Dobbiamo tanto a questi uomini, che vanno portati come esempio, come modello. Uomini che mi piace ricordare anche in quei momenti di vita quotidiana vissuti insieme, nei quali esorcizzavamo la paura e il pericolo con una battuta, con uno scherzo. Alcuni ricordi sono dolorosi, altri mi fanno sorridere, altri sono frustranti, ma tutti mi danno la forza e la determinazione di continuare a seguire quei valori e ideali che hanno guidato la mia vita ed a cercare verità e giustizia fino a quando la mafia avrà una fine… e l’avrà.
Dopo 28 anni le vittime di quella stagione sono celebrate, in Italia e nel mondo, come esempi di rettitudine, di dedizione, di amore per la legalità e la giustizia, per il loro spirito di servizio e senso del dovere.
In queste lunghe settimane di lockdown le finestre e i balconi sono diventate le nuove piazze.

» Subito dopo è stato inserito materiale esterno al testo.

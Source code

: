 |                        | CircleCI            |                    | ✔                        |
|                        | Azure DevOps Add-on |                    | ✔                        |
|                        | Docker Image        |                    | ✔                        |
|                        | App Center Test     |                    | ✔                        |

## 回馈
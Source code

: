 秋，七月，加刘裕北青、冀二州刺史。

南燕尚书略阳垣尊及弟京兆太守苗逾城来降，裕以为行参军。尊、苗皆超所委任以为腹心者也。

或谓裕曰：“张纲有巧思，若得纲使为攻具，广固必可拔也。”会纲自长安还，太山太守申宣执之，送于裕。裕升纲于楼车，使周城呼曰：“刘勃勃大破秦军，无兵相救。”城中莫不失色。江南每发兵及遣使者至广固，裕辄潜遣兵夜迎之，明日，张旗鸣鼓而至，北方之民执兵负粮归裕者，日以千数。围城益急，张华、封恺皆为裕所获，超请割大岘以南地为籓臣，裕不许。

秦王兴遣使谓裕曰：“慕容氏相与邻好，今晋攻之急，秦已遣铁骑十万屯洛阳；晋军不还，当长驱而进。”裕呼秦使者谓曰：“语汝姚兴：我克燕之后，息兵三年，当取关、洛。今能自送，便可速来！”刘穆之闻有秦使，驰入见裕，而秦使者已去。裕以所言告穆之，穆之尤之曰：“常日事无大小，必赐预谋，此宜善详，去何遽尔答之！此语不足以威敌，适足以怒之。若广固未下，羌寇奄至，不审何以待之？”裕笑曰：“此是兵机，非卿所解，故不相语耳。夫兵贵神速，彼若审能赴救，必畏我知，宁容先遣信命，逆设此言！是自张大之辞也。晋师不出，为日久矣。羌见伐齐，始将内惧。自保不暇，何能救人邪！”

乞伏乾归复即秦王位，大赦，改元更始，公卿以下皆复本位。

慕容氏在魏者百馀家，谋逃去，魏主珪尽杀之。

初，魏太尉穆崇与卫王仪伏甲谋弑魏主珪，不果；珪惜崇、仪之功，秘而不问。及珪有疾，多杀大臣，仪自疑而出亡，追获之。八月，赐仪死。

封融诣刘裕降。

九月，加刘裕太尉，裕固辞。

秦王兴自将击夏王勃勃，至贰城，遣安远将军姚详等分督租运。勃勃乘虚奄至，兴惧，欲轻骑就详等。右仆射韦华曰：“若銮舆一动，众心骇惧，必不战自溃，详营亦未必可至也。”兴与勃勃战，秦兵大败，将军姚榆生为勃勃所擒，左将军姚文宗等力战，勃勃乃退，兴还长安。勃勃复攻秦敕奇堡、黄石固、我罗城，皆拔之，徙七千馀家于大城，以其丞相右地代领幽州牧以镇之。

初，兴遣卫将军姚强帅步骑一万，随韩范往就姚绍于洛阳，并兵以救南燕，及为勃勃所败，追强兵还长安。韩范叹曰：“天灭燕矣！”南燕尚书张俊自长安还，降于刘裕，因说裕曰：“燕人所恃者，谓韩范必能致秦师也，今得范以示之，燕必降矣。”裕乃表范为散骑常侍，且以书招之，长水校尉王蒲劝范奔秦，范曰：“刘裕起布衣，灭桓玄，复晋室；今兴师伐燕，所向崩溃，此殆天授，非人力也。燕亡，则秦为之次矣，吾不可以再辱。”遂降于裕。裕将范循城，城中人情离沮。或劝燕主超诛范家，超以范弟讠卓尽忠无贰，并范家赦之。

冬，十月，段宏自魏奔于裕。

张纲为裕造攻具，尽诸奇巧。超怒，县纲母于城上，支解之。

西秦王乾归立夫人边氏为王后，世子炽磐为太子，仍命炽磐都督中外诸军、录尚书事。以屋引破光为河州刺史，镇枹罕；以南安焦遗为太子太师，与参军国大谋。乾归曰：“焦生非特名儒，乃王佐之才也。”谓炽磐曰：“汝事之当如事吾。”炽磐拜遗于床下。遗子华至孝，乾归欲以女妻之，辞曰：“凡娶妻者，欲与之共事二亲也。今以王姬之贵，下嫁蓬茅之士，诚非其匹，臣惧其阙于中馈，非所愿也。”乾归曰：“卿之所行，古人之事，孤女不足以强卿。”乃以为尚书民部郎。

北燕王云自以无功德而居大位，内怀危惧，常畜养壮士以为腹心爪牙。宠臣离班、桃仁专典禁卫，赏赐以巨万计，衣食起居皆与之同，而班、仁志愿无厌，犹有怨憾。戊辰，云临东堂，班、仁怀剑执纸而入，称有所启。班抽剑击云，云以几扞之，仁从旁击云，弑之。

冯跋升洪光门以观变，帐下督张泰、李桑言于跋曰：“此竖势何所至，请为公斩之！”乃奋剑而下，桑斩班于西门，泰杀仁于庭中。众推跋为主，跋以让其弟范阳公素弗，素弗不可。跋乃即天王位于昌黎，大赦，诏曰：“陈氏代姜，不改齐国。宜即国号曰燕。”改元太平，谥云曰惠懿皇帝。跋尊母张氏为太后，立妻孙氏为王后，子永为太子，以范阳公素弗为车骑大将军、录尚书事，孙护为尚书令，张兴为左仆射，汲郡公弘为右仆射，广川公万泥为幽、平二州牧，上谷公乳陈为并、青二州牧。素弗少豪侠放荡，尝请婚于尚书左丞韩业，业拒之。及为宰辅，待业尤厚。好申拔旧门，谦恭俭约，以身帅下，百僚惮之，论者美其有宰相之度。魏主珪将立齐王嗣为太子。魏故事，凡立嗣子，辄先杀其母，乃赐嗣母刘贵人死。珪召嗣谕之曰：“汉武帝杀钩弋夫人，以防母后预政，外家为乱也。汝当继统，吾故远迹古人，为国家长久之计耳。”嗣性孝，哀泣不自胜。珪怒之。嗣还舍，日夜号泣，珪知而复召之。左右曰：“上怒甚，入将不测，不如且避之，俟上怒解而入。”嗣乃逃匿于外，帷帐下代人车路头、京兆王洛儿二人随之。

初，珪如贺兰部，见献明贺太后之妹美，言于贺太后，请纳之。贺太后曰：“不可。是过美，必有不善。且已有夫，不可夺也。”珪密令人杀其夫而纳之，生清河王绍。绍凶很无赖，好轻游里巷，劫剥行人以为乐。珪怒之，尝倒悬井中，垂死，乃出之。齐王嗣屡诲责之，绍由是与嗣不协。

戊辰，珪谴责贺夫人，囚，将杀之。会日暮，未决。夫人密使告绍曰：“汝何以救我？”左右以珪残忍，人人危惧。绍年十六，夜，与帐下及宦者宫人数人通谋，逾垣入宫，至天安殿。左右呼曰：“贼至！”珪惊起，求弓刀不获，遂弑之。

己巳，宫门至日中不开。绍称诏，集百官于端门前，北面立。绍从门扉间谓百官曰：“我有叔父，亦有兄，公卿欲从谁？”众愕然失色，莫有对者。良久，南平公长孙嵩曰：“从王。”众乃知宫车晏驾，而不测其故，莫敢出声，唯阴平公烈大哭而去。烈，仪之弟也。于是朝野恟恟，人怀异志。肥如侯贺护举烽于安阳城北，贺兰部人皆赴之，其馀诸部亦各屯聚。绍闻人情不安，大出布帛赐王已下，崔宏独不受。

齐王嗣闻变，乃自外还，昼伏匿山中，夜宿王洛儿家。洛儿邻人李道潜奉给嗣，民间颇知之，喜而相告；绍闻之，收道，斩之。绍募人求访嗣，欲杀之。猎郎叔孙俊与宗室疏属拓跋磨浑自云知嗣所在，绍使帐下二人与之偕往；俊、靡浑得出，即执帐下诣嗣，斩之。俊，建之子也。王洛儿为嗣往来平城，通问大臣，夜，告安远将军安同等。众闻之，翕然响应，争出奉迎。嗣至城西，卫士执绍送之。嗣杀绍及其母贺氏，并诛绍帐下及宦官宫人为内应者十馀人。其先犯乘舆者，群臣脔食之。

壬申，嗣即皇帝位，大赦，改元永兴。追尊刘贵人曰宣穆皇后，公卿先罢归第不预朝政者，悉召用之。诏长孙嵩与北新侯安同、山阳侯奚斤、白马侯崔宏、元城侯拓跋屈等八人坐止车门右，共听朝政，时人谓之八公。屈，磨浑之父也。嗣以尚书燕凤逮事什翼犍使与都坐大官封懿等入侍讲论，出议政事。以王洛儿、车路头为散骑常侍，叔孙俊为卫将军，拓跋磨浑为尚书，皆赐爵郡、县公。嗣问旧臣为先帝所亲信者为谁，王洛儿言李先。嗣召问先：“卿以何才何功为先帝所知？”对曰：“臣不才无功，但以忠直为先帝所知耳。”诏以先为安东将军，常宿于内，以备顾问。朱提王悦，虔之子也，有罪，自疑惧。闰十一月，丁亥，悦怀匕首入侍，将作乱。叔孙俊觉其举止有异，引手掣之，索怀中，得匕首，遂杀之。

Quasi ogni giorno alle 18, in tutta Italia, ci siamo affacciati per applaudire medici infermieri, per ringraziare commessi, cassiere e rider, per far sentire il nostro sostegno a chi ha continuato a lavorare per non far fermare le filiere che hanno concesso a tutti i cittadini di continuare a trovare prodotti nei supermercati e medicinali in farmacia, coloro che hanno consentito, affrontando il pericolo di contagio e col sacrificio della loro vita, la nostra sopravvivenza.
Anche se in ‘Fase due’, nell’impossibilità di manifestare in piazza come ogni anno, ieri ci siamo affacciati alla stessa ora ma con un motivo in più: per ricordare le vittime delle stragi di Capaci e via D’Amelio con il gesto simbolico di appendere un lenzuolo bianco. Lo stesso gesto che nell’estate del 1992 prima a Palermo poi in tutta la Sicilia e nel resto del Paese è diventato un’onda spontanea di indignazione e partecipazione. A distanza di anni abbiamo riscoperto una forma di presenza che nulla ha di virtuale e molto di concreto, che nulla ha di mediatico ma ci riporta alle radici di un impegno che non cerca contropartite, se non la libertà dall’oppressione mafiosa.
È stata una giornata diversa, per me e per tutti, ma è stata comunque una bella giornata.